Pictures paired with source code:
++++++

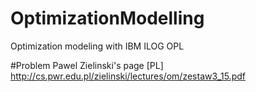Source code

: # OptimizationModelling
Optimization modeling with IBM ILOG OPL

#Problem
Pawel Zielinski's page [PL] http://cs.pwr.edu.pl/zielinski/lectures/om/zestaw3_15.pdf
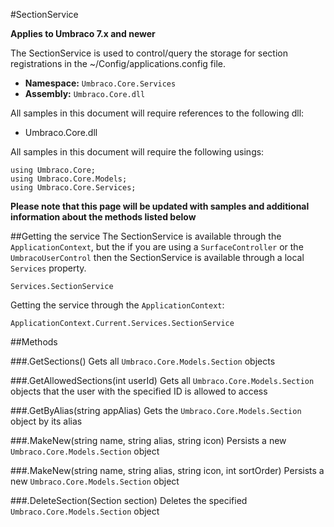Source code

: #SectionService

**Applies to Umbraco 7.x and newer**

The SectionService is used to control/query the storage for section registrations in the ~/Config/applications.config file.

 * **Namespace:** `Umbraco.Core.Services` 
 * **Assembly:** `Umbraco.Core.dll`

All samples in this document will require references to the following dll:

* Umbraco.Core.dll

All samples in this document will require the following usings:
	
	using Umbraco.Core;
	using Umbraco.Core.Models;
	using Umbraco.Core.Services;

**Please note that this page will be updated with samples and additional information about the methods listed below**

##Getting the service
The SectionService is available through the `ApplicationContext`, but the if you are using a `SurfaceController` or the `UmbracoUserControl` then the SectionService is available through a local `Services` property.

	Services.SectionService

Getting the service through the `ApplicationContext`:

	ApplicationContext.Current.Services.SectionService

##Methods

###.GetSections()
Gets all `Umbraco.Core.Models.Section` objects

###.GetAllowedSections(int userId)
Gets all `Umbraco.Core.Models.Section` objects that the user with the specified ID is allowed to access

###.GetByAlias(string appAlias)
Gets the `Umbraco.Core.Models.Section` object by its alias

###.MakeNew(string name, string alias, string icon)
Persists a new `Umbraco.Core.Models.Section` object

###.MakeNew(string name, string alias, string icon, int sortOrder)
Persists a new `Umbraco.Core.Models.Section` object

###.DeleteSection(Section section)
Deletes the specified `Umbraco.Core.Models.Section` object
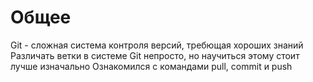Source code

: # Общее

Git - сложная система контроля версий, требющая хороших знаний
Различать ветки в системе Git непросто, но научиться этому стоит лучше изначально
Ознакомился с командами pull, commit и push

++++++

▸ **Task details**: The pictures in the entries above should be left out; all else must be copied exactly.

▸ **Task response**:
Source code

: # OptimizationModelling
Optimization modeling with IBM ILOG OPL

#Problem
Pawel Zielinski's page [PL] http://cs.pwr.edu.pl/zielinski/lectures/om/zestaw3_15.pdf
Source code

: #SectionService

**Applies to Umbraco 7.x and newer**

The SectionService is used to control/query the storage for section registrations in the ~/Config/applications.config file.

 * **Namespace:** `Umbraco.Core.Services` 
 * **Assembly:** `Umbraco.Core.dll`

All samples in this document will require references to the following dll:

* Umbraco.Core.dll

All samples in this document will require the following usings:
	
	using Umbraco.Core;
	using Umbraco.Core.Models;
	using Umbraco.Core.Services;

**Please note that this page will be updated with samples and additional information about the methods listed below**

##Getting the service
The SectionService is available through the `ApplicationContext`, but the if you are using a `SurfaceController` or the `UmbracoUserControl` then the SectionService is available through a local `Services` property.

	Services.SectionService

Getting the service through the `ApplicationContext`:

	ApplicationContext.Current.Services.SectionService

##Methods

###.GetSections()
Gets all `Umbraco.Core.Models.Section` objects

###.GetAllowedSections(int userId)
Gets all `Umbraco.Core.Models.Section` objects that the user with the specified ID is allowed to access

###.GetByAlias(string appAlias)
Gets the `Umbraco.Core.Models.Section` object by its alias

###.MakeNew(string name, string alias, string icon)
Persists a new `Umbraco.Core.Models.Section` object

###.MakeNew(string name, string alias, string icon, int sortOrder)
Persists a new `Umbraco.Core.Models.Section` object

###.DeleteSection(Section section)
Deletes the specified `Umbraco.Core.Models.Section` object
Source code

: # Общее

Git - сложная система контроля версий, требющая хороших знаний
Различать ветки в системе Git непросто, но научиться этому стоит лучше изначально
Ознакомился с командами pull, commit и push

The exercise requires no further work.